Assignment
When you retype the records that follow, keep each word as it is and drop any pictures.

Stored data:
· · · · ·

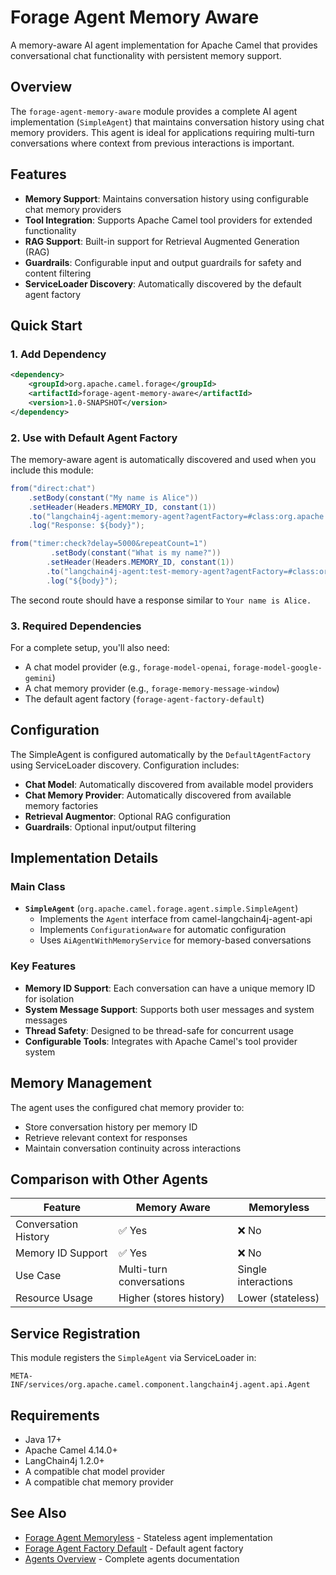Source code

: # Forage Agent Memory Aware

A memory-aware AI agent implementation for Apache Camel that provides conversational chat functionality with persistent memory support.

## Overview

The `forage-agent-memory-aware` module provides a complete AI agent implementation (`SimpleAgent`) that maintains conversation history using chat memory providers. This agent is ideal for applications requiring multi-turn conversations where context from previous interactions is important.

## Features

- **Memory Support**: Maintains conversation history using configurable chat memory providers
- **Tool Integration**: Supports Apache Camel tool providers for extended functionality
- **RAG Support**: Built-in support for Retrieval Augmented Generation (RAG)
- **Guardrails**: Configurable input and output guardrails for safety and content filtering
- **ServiceLoader Discovery**: Automatically discovered by the default agent factory

## Quick Start

### 1. Add Dependency

```xml
<dependency>
    <groupId>org.apache.camel.forage</groupId>
    <artifactId>forage-agent-memory-aware</artifactId>
    <version>1.0-SNAPSHOT</version>
</dependency>
```

### 2. Use with Default Agent Factory

The memory-aware agent is automatically discovered and used when you include this module:

```java
from("direct:chat")
    .setBody(constant("My name is Alice"))
    .setHeader(Headers.MEMORY_ID, constant(1))
    .to("langchain4j-agent:memory-agent?agentFactory=#class:org.apache.camel.forage.agent.factory.DefaultAgentFactory")
    .log("Response: ${body}");

from("timer:check?delay=5000&repeatCount=1")
         .setBody(constant("What is my name?"))
        .setHeader(Headers.MEMORY_ID, constant(1))
        .to("langchain4j-agent:test-memory-agent?agentFactory=#class:org.apache.camel.forage.agent.factory.DefaultAgentFactory")
        .log("${body}");
```

The second route should have a response similar to `Your name is Alice.`

### 3. Required Dependencies

For a complete setup, you'll also need:

- A chat model provider (e.g., `forage-model-openai`, `forage-model-google-gemini`)
- A chat memory provider (e.g., `forage-memory-message-window`)
- The default agent factory (`forage-agent-factory-default`)

## Configuration

The SimpleAgent is configured automatically by the `DefaultAgentFactory` using ServiceLoader discovery. Configuration includes:

- **Chat Model**: Automatically discovered from available model providers
- **Chat Memory Provider**: Automatically discovered from available memory factories
- **Retrieval Augmentor**: Optional RAG configuration
- **Guardrails**: Optional input/output filtering

## Implementation Details

### Main Class

- **`SimpleAgent`** (`org.apache.camel.forage.agent.simple.SimpleAgent`)
  - Implements the `Agent` interface from camel-langchain4j-agent-api
  - Implements `ConfigurationAware` for automatic configuration
  - Uses `AiAgentWithMemoryService` for memory-based conversations

### Key Features

- **Memory ID Support**: Each conversation can have a unique memory ID for isolation
- **System Message Support**: Supports both user messages and system messages
- **Thread Safety**: Designed to be thread-safe for concurrent usage
- **Configurable Tools**: Integrates with Apache Camel's tool provider system

## Memory Management

The agent uses the configured chat memory provider to:
- Store conversation history per memory ID
- Retrieve relevant context for responses
- Maintain conversation continuity across interactions

## Comparison with Other Agents

| Feature | Memory Aware | Memoryless |
|---------|--------------|------------|
| Conversation History | ✅ Yes | ❌ No |
| Memory ID Support | ✅ Yes | ❌ No |
| Use Case | Multi-turn conversations | Single interactions |
| Resource Usage | Higher (stores history) | Lower (stateless) |

## Service Registration

This module registers the `SimpleAgent` via ServiceLoader in:
```
META-INF/services/org.apache.camel.component.langchain4j.agent.api.Agent
```

## Requirements

- Java 17+
- Apache Camel 4.14.0+
- LangChain4j 1.2.0+
- A compatible chat model provider
- A compatible chat memory provider

## See Also

- [Forage Agent Memoryless](../forage-agent-memoryless/README.md) - Stateless agent implementation
- [Forage Agent Factory Default](../forage-agent-factory-default/README.md) - Default agent factory
- [Agents Overview](../README.md) - Complete agents documentation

· · · · ·

Finished exercise
Source code

: # Forage Agent Memory Aware

A memory-aware AI agent implementation for Apache Camel that provides conversational chat functionality with persistent memory support.

## Overview

The `forage-agent-memory-aware` module provides a complete AI agent implementation (`SimpleAgent`) that maintains conversation history using chat memory providers. This agent is ideal for applications requiring multi-turn conversations where context from previous interactions is important.

## Features

- **Memory Support**: Maintains conversation history using configurable chat memory providers
- **Tool Integration**: Supports Apache Camel tool providers for extended functionality
- **RAG Support**: Built-in support for Retrieval Augmented Generation (RAG)
- **Guardrails**: Configurable input and output guardrails for safety and content filtering
- **ServiceLoader Discovery**: Automatically discovered by the default agent factory

## Quick Start

### 1. Add Dependency

```xml
<dependency>
    <groupId>org.apache.camel.forage</groupId>
    <artifactId>forage-agent-memory-aware</artifactId>
    <version>1.0-SNAPSHOT</version>
</dependency>
```

### 2. Use with Default Agent Factory

The memory-aware agent is automatically discovered and used when you include this module:

```java
from("direct:chat")
    .setBody(constant("My name is Alice"))
    .setHeader(Headers.MEMORY_ID, constant(1))
    .to("langchain4j-agent:memory-agent?agentFactory=#class:org.apache.camel.forage.agent.factory.DefaultAgentFactory")
    .log("Response: ${body}");

from("timer:check?delay=5000&repeatCount=1")
         .setBody(constant("What is my name?"))
        .setHeader(Headers.MEMORY_ID, constant(1))
        .to("langchain4j-agent:test-memory-agent?agentFactory=#class:org.apache.camel.forage.agent.factory.DefaultAgentFactory")
        .log("${body}");
```

The second route should have a response similar to `Your name is Alice.`

### 3. Required Dependencies

For a complete setup, you'll also need:

- A chat model provider (e.g., `forage-model-openai`, `forage-model-google-gemini`)
- A chat memory provider (e.g., `forage-memory-message-window`)
- The default agent factory (`forage-agent-factory-default`)

## Configuration

The SimpleAgent is configured automatically by the `DefaultAgentFactory` using ServiceLoader discovery. Configuration includes:

- **Chat Model**: Automatically discovered from available model providers
- **Chat Memory Provider**: Automatically discovered from available memory factories
- **Retrieval Augmentor**: Optional RAG configuration
- **Guardrails**: Optional input/output filtering

## Implementation Details

### Main Class

- **`SimpleAgent`** (`org.apache.camel.forage.agent.simple.SimpleAgent`)
  - Implements the `Agent` interface from camel-langchain4j-agent-api
  - Implements `ConfigurationAware` for automatic configuration
  - Uses `AiAgentWithMemoryService` for memory-based conversations

### Key Features

- **Memory ID Support**: Each conversation can have a unique memory ID for isolation
- **System Message Support**: Supports both user messages and system messages
- **Thread Safety**: Designed to be thread-safe for concurrent usage
- **Configurable Tools**: Integrates with Apache Camel's tool provider system

## Memory Management

The agent uses the configured chat memory provider to:
- Store conversation history per memory ID
- Retrieve relevant context for responses
- Maintain conversation continuity across interactions

## Comparison with Other Agents

| Feature | Memory Aware | Memoryless |
|---------|--------------|------------|
| Conversation History | ✅ Yes | ❌ No |
| Memory ID Support | ✅ Yes | ❌ No |
| Use Case | Multi-turn conversations | Single interactions |
| Resource Usage | Higher (stores history) | Lower (stateless) |

## Service Registration

This module registers the `SimpleAgent` via ServiceLoader in:
```
META-INF/services/org.apache.camel.component.langchain4j.agent.api.Agent
```

## Requirements

- Java 17+
- Apache Camel 4.14.0+
- LangChain4j 1.2.0+
- A compatible chat model provider
- A compatible chat memory provider

## See Also

- [Forage Agent Memoryless](../forage-agent-memoryless/README.md) - Stateless agent implementation
- [Forage Agent Factory Default](../forage-agent-factory-default/README.md) - Default agent factory
- [Agents Overview](../README.md) - Complete agents documentation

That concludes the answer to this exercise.